Spicy chicken feet — Korea's ultimate late-night drinking snack

Spicy chicken feet, known as dakbal in Korean, are widely regarded as the single most intense drinking snack in all of Korea. Whether you're in Seoul, Busan, Daejeon (a major city roughly 1.5 hours south of Seoul), or Daegu — every Korean city has at least one red-lit stall or bar down some back alley flogging fiery red chicken feet. They're an essential part of Korea's late-night food culture, and among Korean street food, they're the undisputed heavyweight champion of the spicy category.

I'm Korean, living in Korea, and I'll be honest — I don't eat dakbal all that often. But in the winter of 2025, my wife and I made the trek to Hanshinpocha, a popular Korean bar chain. It's quite far from our place and getting there is a proper mission, but every now and again that craving for this particular kind of heat hits, and you've simply got no choice but to go.

Chicken feet aren't just a Korean thing

Chicken feet are eaten across the globe, not just in Korea. In China, they're called fengzhao and served as a dim sum staple — you can even grab packaged chicken feet snacks from corner shops, that's how mainstream they are. In Thailand, fried and braised chicken feet are a common sight at street stalls. In the Philippines, they go by the nickname "adidas" and are wildly popular as grilled barbecue skewers. Mexico puts them in soup, and in Jamaica, chicken foot soup is a perfectly ordinary everyday dish.

Here's the thing that makes Korean chicken feet completely different from all of those, though. In most countries, chicken feet are enjoyed for their texture or used to add body to a broth. In Korea, chicken feet essentially mean heat — pure, unrelenting spiciness. Coated in a thick sauce built on gochujang (fermented chilli paste) and gochugaru (chilli flakes), they look so intimidating you'd think "how on earth do you eat that?" — and yet once you reach for one, you genuinely cannot stop. Koreans seek this out on purpose. Tears streaming, nose running, the lot. Here's a fun bit of trivia for British readers: the UK processes over 850 million chickens a year, and most of those 1.7 billion feet get rendered into pet food or exported to China. In Korea, they'd be smothered in chilli paste and devoured with beer. Rather different fate, isn't it?

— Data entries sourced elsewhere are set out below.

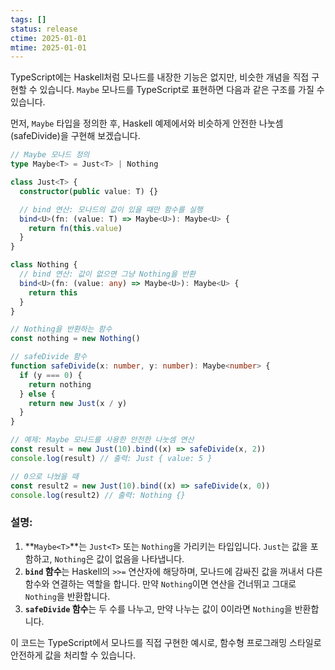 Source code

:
 ```yaml
---
tags: []
status: release
ctime: 2025-01-01
mtime: 2025-01-01
---
```


TypeScript에는 Haskell처럼 모나드를 내장한 기능은 없지만, 비슷한 개념을 직접 구현할 수 있습니다. `Maybe` 모나드를 TypeScript로 표현하면 다음과 같은 구조를 가질 수 있습니다.

먼저, `Maybe` 타입을 정의한 후, Haskell 예제에서와 비슷하게 안전한 나눗셈(safeDivide)을 구현해 보겠습니다.

```typescript
// Maybe 모나드 정의
type Maybe<T> = Just<T> | Nothing

class Just<T> {
  constructor(public value: T) {}

  // bind 연산: 모나드의 값이 있을 때만 함수를 실행
  bind<U>(fn: (value: T) => Maybe<U>): Maybe<U> {
    return fn(this.value)
  }
}

class Nothing {
  // bind 연산: 값이 없으면 그냥 Nothing을 반환
  bind<U>(fn: (value: any) => Maybe<U>): Maybe<U> {
    return this
  }
}

// Nothing을 반환하는 함수
const nothing = new Nothing()

// safeDivide 함수
function safeDivide(x: number, y: number): Maybe<number> {
  if (y === 0) {
    return nothing
  } else {
    return new Just(x / y)
  }
}

// 예제: Maybe 모나드를 사용한 안전한 나눗셈 연산
const result = new Just(10).bind((x) => safeDivide(x, 2))
console.log(result) // 출력: Just { value: 5 }

// 0으로 나눴을 때
const result2 = new Just(10).bind((x) => safeDivide(x, 0))
console.log(result2) // 출력: Nothing {}
```

### 설명:

1. **`Maybe<T>`**는 `Just<T>` 또는 `Nothing`을 가리키는 타입입니다. `Just`는 값을 포함하고, `Nothing`은 값이 없음을 나타냅니다.
2. **`bind` 함수**는 Haskell의 `>>=` 연산자에 해당하며, 모나드에 감싸진 값을 꺼내서 다른 함수와 연결하는 역할을 합니다. 만약 `Nothing`이면 연산을 건너뛰고 그대로 `Nothing`을 반환합니다.
3. **`safeDivide` 함수**는 두 수를 나누고, 만약 나누는 값이 0이라면 `Nothing`을 반환합니다.

이 코드는 TypeScript에서 모나드를 직접 구현한 예시로, 함수형 프로그래밍 스타일로 안전하게 값을 처리할 수 있습니다.
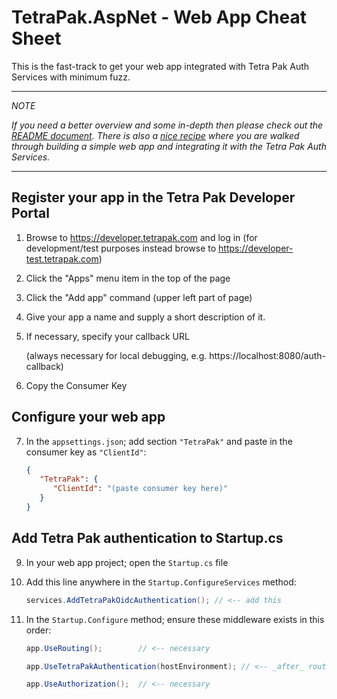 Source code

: # TetraPak.AspNet - Web App Cheat Sheet

This is the fast-track to get your web app integrated with Tetra Pak Auth Services with minimum fuzz. 

---

*NOTE*

*If you need a better overview and some in-depth then please check out the [README document][tetra-pak-aspnet-readme]. There is also a [nice recipe][tetra-pak-aspnet-recipe] where you are walked through building a simple web app and integrating it with the Tetra Pak Auth Services.*

---

## Register your app in the Tetra Pak Developer Portal

1. Browse to https://developer.tetrapak.com and log in (for development/test purposes instead browse to https://developer-test.tetrapak.com)
2. Click the "Apps" menu item in the top of the page
3. Click the "Add app" command (upper left part of page)
4. Give your app a name and supply a short description of it.
5. If necessary, specify your callback URL 

    (always necessary for local debugging, e.g. https://localhost:8080/auth-callback)

6. Copy the Consumer Key

## Configure your web app

7. In the `appsettings.json`; add section `"TetraPak"` and paste in the consumer key as `"ClientId"`:

    ```json
    {
       "TetraPak": {
          "ClientId": "(paste consumer key here)"
       }
    }
    ```

## Add Tetra Pak authentication to Startup.cs

9. In your web app project; open the `Startup.cs` file
10. Add this line anywhere in the `Startup.ConfigureServices` method:
    
    ```c#
    services.AddTetraPakOidcAuthentication(); // <-- add this
    ```
11. In the `Startup.Configure` method; ensure these middleware exists in this order:

    ```c#
    app.UseRouting();        // <-- necessary

    app.UseTetraPakAuthentication(hostEnvironment); // <-- _after_ routing and _before_ authorization

    app.UseAuthorization();  // <-- necessary    
    ```


[tetra-pak-aspnet-readme]: ../README.md
[tetra-pak-aspnet-scenarios]: ../../Scenarios.md
[tetra-pak-aspnet-recipe]: ./Recipe-WebApp.md
[github-tetrapak-app]: https://github.com/Tetra-Pak-APIs/TetraPak.AspNet/tree/master/TetraPak.AspNet
[nuget-tetrapak-app]: https://www.nuget.org/packages/TetraPak.AspNet
[github-tetrapak-api]: https://github.com/Tetra-Pak-APIs/TetraPak.AspNet/tree/master/TetraPak.AspNet.Api
[nuget-tetrapak-api]: https://www.nuget.org/packages/TetraPak.AspNet.Api
[github-tetrapak-common]: https://github.com/Tetra-Pak-APIs/TetraPak.Common
[nuget-tetrapak-common]: https://www.nuget.org/packages/TetraPak.Common
[demo.web-app]: https://github.com/Tetra-Pak-APIs/TetraPak.AspNet/tree/master/demo.WebApp
[di-intro-1]: https://medium.com/flawless-app-stories/dependency-injection-for-dummies-168dad181a3d
[di-intro-2]: https://www.freecodecamp.org/news/a-quick-intro-to-dependency-injection-what-it-is-and-when-to-use-it-7578c84fa88f/
[middleware]: https://docs.microsoft.com/en-us/aspnet/core/fundamentals/middleware/?view=aspnetcore-5.0
[oauth-refresh-flow]: https://datatracker.ietf.org/doc/html/rfc6749#section-1.5
[aspnet-core-configuration]: https://docs.microsoft.com/en-us/aspnet/core/fundamentals/configuration/?view=aspnetcore-5.0
[tetra-pak-dev-dev-portal]: https://developer-dev.tetrapak.com
[tetra-pak-dev-portal]: https://developer.tetrapak.com
[tetra-pak-dev-portal-appreg-consumer-key]: https://developer.tetrapak.com/products/getting-started/manage-your-app#consumer-key
[tetra-pak-dev-portal-appreg-callback]: https://developer.tetrapak.com/products/getting-started/manage-your-app#callback-url
[hsts]: https://en.wikipedia.org/wiki/HTTP_Strict_Transport_Security
[aspnet-layout]: https://docs.microsoft.com/en-us/aspnet/core/mvc/views/layout?view=aspnetcore-5.0
[aspnet-authorize-attribute]: https://docs.microsoft.com/en-us/aspnet/core/security/authorization/simple?view=aspnetcore-5.0
[aspnet-razor]: https://docs.microsoft.com/en-us/aspnet/web-pages/overview/getting-started/introducing-razor-syntax-c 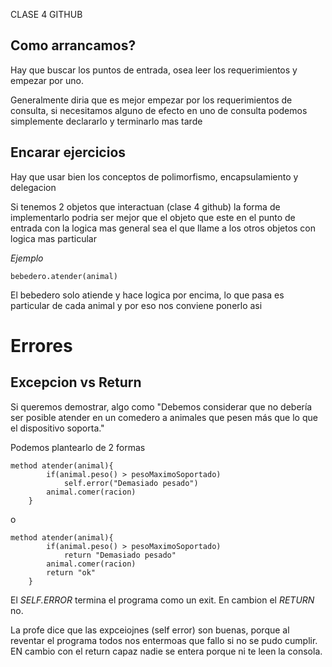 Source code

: CLASE 4 GITHUB

## Como arrancamos?

Hay que buscar los puntos de entrada, osea leer los requerimientos y empezar por uno.

Generalmente diria que es mejor empezar por los requerimientos de consulta, si necesitamos alguno de efecto en uno de consulta podemos simplemente declararlo y terminarlo mas tarde

## Encarar ejercicios

Hay que usar bien los conceptos de polimorfismo, encapsulamiento y delegacion

Si tenemos 2 objetos que interactuan (clase 4 github) la forma de implementarlo podria ser mejor que el objeto que este en el punto de entrada con la logica mas general sea el que llame a los otros objetos con logica mas particular

*Ejemplo*

```wollok
bebedero.atender(animal)
```

El bebedero solo atiende y hace logica por encima, lo que pasa es particular de cada animal y por eso nos conviene ponerlo asi

# Errores

## Excepcion vs Return

Si queremos demostrar, algo como "Debemos considerar que no debería ser posible atender en un comedero a animales que pesen más que lo que el dispositivo soporta."

Podemos plantearlo de 2 formas

```wollok
method atender(animal){
		if(animal.peso() > pesoMaximoSoportado)
			self.error("Demasiado pesado")
		animal.comer(racion)
	}
```
o

```wollok
method atender(animal){
		if(animal.peso() > pesoMaximoSoportado)
			return "Demasiado pesado"
		animal.comer(racion)
        return "ok"
	}
```

El *SELF.ERROR* termina el programa como un exit. En cambion el *RETURN* no.

La profe dice que las expceiojnes (self error) son buenas, porque al reventar el programa todos nos entermoas que fallo si no se pudo cumplir. EN cambio con el return capaz nadie se entera porque ni te leen la consola.




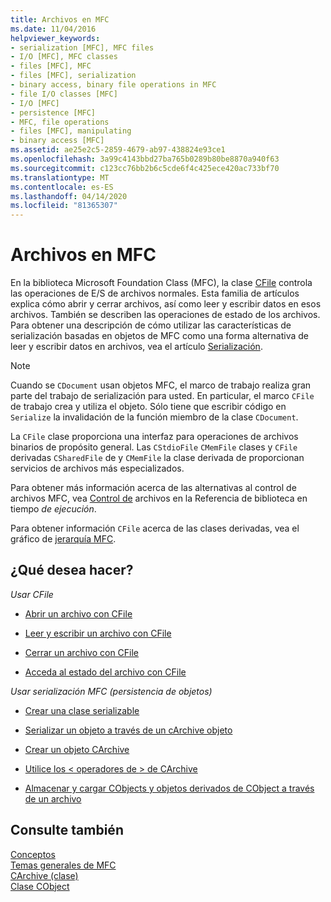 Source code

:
 ```yaml
---
title: Archivos en MFC
ms.date: 11/04/2016
helpviewer_keywords:
- serialization [MFC], MFC files
- I/O [MFC], MFC classes
- files [MFC], MFC
- files [MFC], serialization
- binary access, binary file operations in MFC
- file I/O classes [MFC]
- I/O [MFC]
- persistence [MFC]
- MFC, file operations
- files [MFC], manipulating
- binary access [MFC]
ms.assetid: ae25e2c5-2859-4679-ab97-438824e93ce1
ms.openlocfilehash: 3a99c4143bbd27ba765b0289b80be8870a940f63
ms.sourcegitcommit: c123cc76bb2b6c5cde6f4c425ece420ac733bf70
ms.translationtype: MT
ms.contentlocale: es-ES
ms.lasthandoff: 04/14/2020
ms.locfileid: "81365307"
---
```

# <a name="files-in-mfc"></a>Archivos en MFC

En la biblioteca Microsoft Foundation Class (MFC), la clase [CFile](../mfc/reference/cfile-class.md) controla las operaciones de E/S de archivos normales. Esta familia de artículos explica cómo abrir y cerrar archivos, así como leer y escribir datos en esos archivos. También se describen las operaciones de estado de los archivos. Para obtener una descripción de cómo utilizar las características de serialización basadas en objetos de MFC como una forma alternativa de leer y escribir datos en archivos, vea el artículo [Serialización](../mfc/serialization-in-mfc.md).

> [!NOTE]
> Cuando se `CDocument` usan objetos MFC, el marco de trabajo realiza gran parte del trabajo de serialización para usted. En particular, el marco `CFile` de trabajo crea y utiliza el objeto. Sólo tiene que escribir código en `Serialize` la invalidación de la función miembro de la clase `CDocument`.

La `CFile` clase proporciona una interfaz para operaciones de archivos binarios de propósito general. Las `CStdioFile` `CMemFile` clases y `CFile` derivadas `CSharedFile` de y `CMemFile` la clase derivada de proporcionan servicios de archivos más especializados.

Para obtener más información acerca de las alternativas al control de archivos MFC, vea [Control de](../c-runtime-library/file-handling.md) archivos en la Referencia de biblioteca en tiempo *de ejecución*.

Para obtener información `CFile` acerca de las clases derivadas, vea el gráfico de [jerarquía MFC](../mfc/hierarchy-chart.md).

## <a name="what-do-you-want-to-do"></a>¿Qué desea hacer?

*Usar CFile*

- [Abrir un archivo con CFile](../mfc/opening-files.md)

- [Leer y escribir un archivo con CFile](../mfc/reading-and-writing-files.md)

- [Cerrar un archivo con CFile](../mfc/closing-files.md)

- [Acceda al estado del archivo con CFile](../mfc/accessing-file-status.md)

*Usar serialización MFC (persistencia de objetos)*

- [Crear una clase serializable](../mfc/serialization-making-a-serializable-class.md)

- [Serializar un objeto a través de un cArchive objeto](../mfc/serialization-serializing-an-object.md)

- [Crear un objeto CArchive](../mfc/two-ways-to-create-a-carchive-object.md)

- [Utilice los \< operadores de <y >> de CArchive](../mfc/using-the-carchive-output-and-input-operators.md)

- [Almacenar y cargar CObjects y objetos derivados de CObject a través de un archivo](../mfc/storing-and-loading-cobjects-via-an-archive.md)

## <a name="see-also"></a>Consulte también

[Conceptos](../mfc/mfc-concepts.md)<br/>
[Temas generales de MFC](../mfc/general-mfc-topics.md)<br/>
[CArchive (clase)](../mfc/reference/carchive-class.md)<br/>
[Clase CObject](../mfc/reference/cobject-class.md)
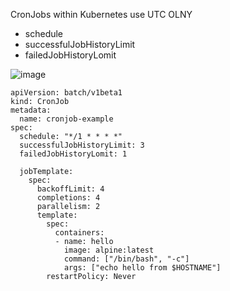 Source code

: CronJobs within Kubernetes use UTC OLNY

* schedule
* successfulJobHistoryLimit
* failedJobHistoryLomit

  

![image](https://github.com/user-attachments/assets/c7f9b2dd-2d23-497b-8ad4-99bfb4ce1368)

```
apiVersion: batch/v1beta1
kind: CronJob
metadata:
  name: cronjob-example
spec:
  schedule: "*/1 * * * *"
  successfulJobHistoryLimit: 3
  failedJobHistoryLomit: 1

  jobTemplate:
    spec:
      backoffLimit: 4
      completions: 4
      parallelism: 2
      template:
        spec:
          containers:
          - name: hello
            image: alpine:latest
            command: ["/bin/bash", "-c"]
            args: ["echo hello from $HOSTNAME"]
        restartPolicy: Never
      
```


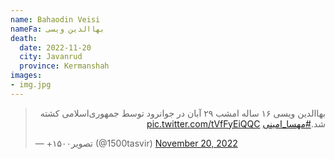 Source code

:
 ```yaml
---
name: Bahaodin Veisi
nameFa: بهاالدین ویسی
death:
  date: 2022-11-20
  city: Javanrud
  province: Kermanshah
images:
- img.jpg
---
```


<blockquote class="twitter-tweet"><p lang="fa" dir="rtl">بهاالدین ویسی ۱۶ ساله امشب ۲۹ آبان در جوانرود توسط جمهوری‌اسلامی کشته شد.<a href="https://twitter.com/hashtag/%D9%85%D9%87%D8%B3%D8%A7_%D8%A7%D9%85%DB%8C%D9%86%DB%8C?src=hash&amp;ref_src=twsrc%5Etfw">#مهسا_امینی</a> <a href="https://t.co/tVfFyEiQQC">pic.twitter.com/tVfFyEiQQC</a></p>&mdash; +۱۵۰۰تصویر (@1500tasvir) <a href="https://twitter.com/1500tasvir/status/1594375794045976576?ref_src=twsrc%5Etfw">November 20, 2022</a></blockquote> <script async src="https://platform.twitter.com/widgets.js" charset="utf-8"></script> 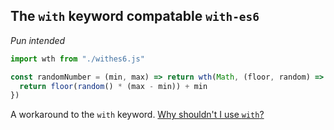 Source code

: ## The `with` keyword compatable `with-es6`
_Pun intended_

```javascript
import wth from "./withes6.js"

const randomNumber = (min, max) => return wth(Math, (floor, random) => {
  return floor(random() * (max - min)) + min
})
```

A workaround to the `with` keyword.
[Why shouldn't I use `with`?](https://dev.to/mistval/javascript-s-forgotten-keyword-with-48id)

Types of spicy chicken feet you'll find in Korea

Walk into any dakbal restaurant in Korea and the menu is surprisingly varied. The same basic ingredient — chicken feet — tastes completely different depending on how it's prepared.

🍲 Gukmu-dakbal (Soupy Chicken Feet)

These arrive swimming in a red chilli broth and you simmer them yourself on a tabletop gas burner. The longer you reduce the liquid, the thicker the sauce becomes, clinging to each foot — so you control the intensity to your own taste.

🔥 Cook-it-yourself · Saucy broth
🔥 Sutbul-dakbal (Charcoal-Grilled Chicken Feet)

Grilled directly over charcoal and served ready to eat. The smoky char flavour mixes with the spicy sauce for a completely different experience to the soupy version. The outside is slightly crisp while the inside stays chewy.

🔥 Ready to eat · Smoky flavour
🦴 Mubyeo-dakbal (Boneless Chicken Feet)

The bones are removed beforehand. Ideal for anyone who can't be bothered picking meat off fiddly little bones. Usually charcoal-grilled. The texture is softer than bone-in, and this is the version most recommended for first-timers.

🦴 Boneless · Best for beginners
🫕 Ttongjip-dakbal (Gizzard & Chicken Feet)

Chicken gizzards and chicken feet stir-fried together in spicy sauce. The chewy feet plus the crunchy, bouncy gizzards make for double the textural fun. Particularly popular as a drinking snack.

🫕 Feet + gizzard combo
🧀 Chijeu-dakbal (Cheese Chicken Feet)

A generous heap of mozzarella melted right over the spicy chicken feet. Dipping the feet in the cheese tames the heat significantly, making this perfect for anyone who fancies dakbal but is a bit nervous about the spice.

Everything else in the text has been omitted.